> _Your goal_
Once the images are set aside, write out the rest of the records exactly.

> _Exercise input_
━━━━━━━━━━━━━━━━━━━━

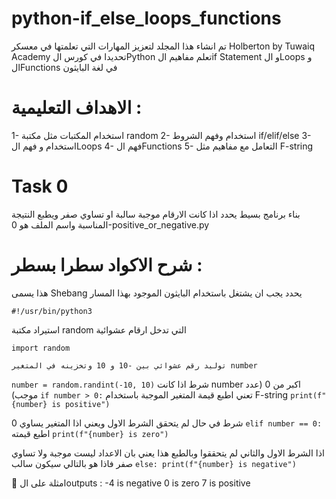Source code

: # python-if_else_loops_functions
تم انشاء هذا المجلد لتعزيز المهارات التي تعلمتها في معسكر Holberton by Tuwaiq Academy تحديدا في كورس الPython تعلم مفاهيم الif Statement و الLoops و الFunctions في لغة البايثون


# الاهداف التعليمية :
1- استخدام المكتبات مثل مكتبة random
2-  استخدام وفهم الشروط if/elif/else
3- استخدام و فهم الLoops
4- فهم الFunctions
5- التعامل مع مفاهيم مثل F-string


# Task 0
 بناء برنامج بسيط يحدد اذا كانت الارقام موجبة سالبة او تساوي صفر ويطبع النتيجة المناسبة واسم الملف هو 0-positive_or_negative.py


# شرح الاكواد سطرا بسطر :

هذا يسمى Shebang يحدد يجب ان يشتغل باستخدام البايثون الموجود بهذا المسار

```#!/usr/bin/python3```

  استيراد مكتبة random التي تدخل ارقام عشوائية 
  
```import random```

    توليد رقم عشوائي بين -10 و 10 وتخزينه في المتغير number
`number = random.randint(-10, 10)`
شرط اذا كانت number اكبر من 0 (عدد موجب)
`if number > 0:`
تعني اطبع قيمة المتغير الموجبة باستخدام F-string
`print(f"{number} is positive")`

   شرط في حال لم يتحقق الشرط الاول ويعني اذا المتغير يساوي 0 
`elif number == 0:`
اطبع قيمته 
`print(f"{number} is zero")`

اذا الشرط الاول والثاني  لم يتحققوا وبالطبع هذا يعني بان الاعداد ليست موجبة ولا تساوي صفر فاذا هو بالتالي سيكون سالب
`else:
print(f"{number} is negative")
`


📌 امثلة على الoutputs :
-4 is negative
0 is zero
7 is positive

━━━━━━━━━━━━━━━━━━━━

> _Written response_
Source code

: # python-if_else_loops_functions
تم انشاء هذا المجلد لتعزيز المهارات التي تعلمتها في معسكر Holberton by Tuwaiq Academy تحديدا في كورس الPython تعلم مفاهيم الif Statement و الLoops و الFunctions في لغة البايثون


# الاهداف التعليمية :
1- استخدام المكتبات مثل مكتبة random
2-  استخدام وفهم الشروط if/elif/else
3- استخدام و فهم الLoops
4- فهم الFunctions
5- التعامل مع مفاهيم مثل F-string


# Task 0
 بناء برنامج بسيط يحدد اذا كانت الارقام موجبة سالبة او تساوي صفر ويطبع النتيجة المناسبة واسم الملف هو 0-positive_or_negative.py


# شرح الاكواد سطرا بسطر :

هذا يسمى Shebang يحدد يجب ان يشتغل باستخدام البايثون الموجود بهذا المسار

```#!/usr/bin/python3```

  استيراد مكتبة random التي تدخل ارقام عشوائية 
  
```import random```

    توليد رقم عشوائي بين -10 و 10 وتخزينه في المتغير number
`number = random.randint(-10, 10)`
شرط اذا كانت number اكبر من 0 (عدد موجب)
`if number > 0:`
تعني اطبع قيمة المتغير الموجبة باستخدام F-string
`print(f"{number} is positive")`

   شرط في حال لم يتحقق الشرط الاول ويعني اذا المتغير يساوي 0 
`elif number == 0:`
اطبع قيمته 
`print(f"{number} is zero")`

اذا الشرط الاول والثاني  لم يتحققوا وبالطبع هذا يعني بان الاعداد ليست موجبة ولا تساوي صفر فاذا هو بالتالي سيكون سالب
`else:
print(f"{number} is negative")
`


📌 امثلة على الoutputs :
-4 is negative
0 is zero
7 is positive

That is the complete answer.